He kissed her then, slowly, deeply, and once again all her fears vanished. When his lips left hers she made no more argument against him.

“Take care, my love,” she whispered as he rode away. Amanda felt painfully torn between the love singing in her heart and the worry that Ryne’s inflammable temper would be too harsh against his brother. Finally she eased her mind with the thought it was best she put her trust in Ryne and believe he would do what was best for all.

Amanda returned to the house. Had she not been consumed with thoughts of Ryne, she might have noticed immediately that the atmosphere inside had changed. There was an incredible stillness and yet her skin prickled and stung as if she had been touched by a nettle. She thought she heard a soft mournful voice calling her name and giving her a warning. But that was preposterous. She knew who the whisperer was. And he was not here. She had seen him ride away.

A peculiar feeling of fear slid over Amanda.
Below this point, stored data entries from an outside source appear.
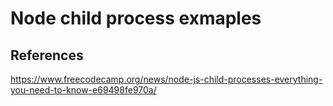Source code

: # Node child process exmaples


## References
https://www.freecodecamp.org/news/node-js-child-processes-everything-you-need-to-know-e69498fe970a/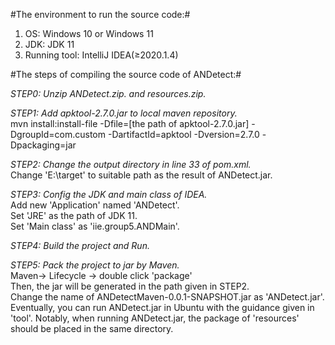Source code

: #The environment to run the source code:#

1. OS: Windows 10 or Windows 11
2. JDK: JDK 11
3. Running tool: IntelliJ IDEA(≥2020.1.4)


#The steps of compiling the source code of ANDetect:#

*STEP0: Unzip ANDetect.zip. and resources.zip.*

*STEP1: Add apktool-2.7.0.jar to local maven repository.*
</br>mvn install:install-file -Dfile=[the path of apktool-2.7.0.jar] -DgroupId=com.custom -DartifactId=apktool -Dversion=2.7.0 -Dpackaging=jar

*STEP2: Change the output directory in line 33 of pom.xml.*
</br>Change 'E:\target' to suitable path as the result of ANDetect.jar.

*STEP3: Config the JDK and main class of IDEA.*
</br>Add new 'Application' named 'ANDetect'.
</br>Set 'JRE' as the path of JDK 11.
</br>Set 'Main class' as 'iie.group5.ANDMain'.

*STEP4: Build the project and Run.*

*STEP5: Pack the project to jar by Maven.*
</br>Maven-> Lifecycle -> double click 'package' 
</br>Then, the jar will be generated in the path given in STEP2.
</br>Change the name of ANDetectMaven-0.0.1-SNAPSHOT.jar as 'ANDetect.jar'.
</br>Eventually, you can run ANDetect.jar in Ubuntu with the guidance given in 'tool'. Notably, when running ANDetect.jar, the package of 'resources' should be placed in the same directory.

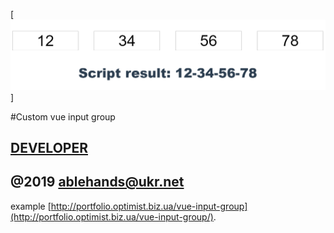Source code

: 
[![N|Solid](https://github.com/sobchenyuk/vue-input-group/blob/master/vue-input-group.png)]

#Custom vue input group

[DEVELOPER](http://portfolio.optimist.biz.ua)
-
@2019 ablehands@ukr.net
-
example [http://portfolio.optimist.biz.ua/vue-input-group](http://portfolio.optimist.biz.ua/vue-input-group/).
The whisper came again. She was certain she heard it this time. The sound came from near the Turkish King. Just for a moment she had the insane notion it was he calling to her. But the thought passed quickly when she heard a stronger voice, a decidedly human one, from the drawing room. She must learn to control her imagination now that there was no longer a real danger.

“I don’t care,” Trudy said again.

Amanda looked in the doorway and found Emma beckoning to her.

“Do come in for a moment, child. Trudy and I found we could not nap after all and came down where the light is better for my needlework.”

Only half-listening, Amanda turned into the drawing room, where she saw Trudy looking dejectedly out the window. But the girl politely turned and smiled as Amanda entered.

“I am sure I would find it difficult to rest too,” Amanda remarked.

Emma stopped in mid-stride and stared at Amanda.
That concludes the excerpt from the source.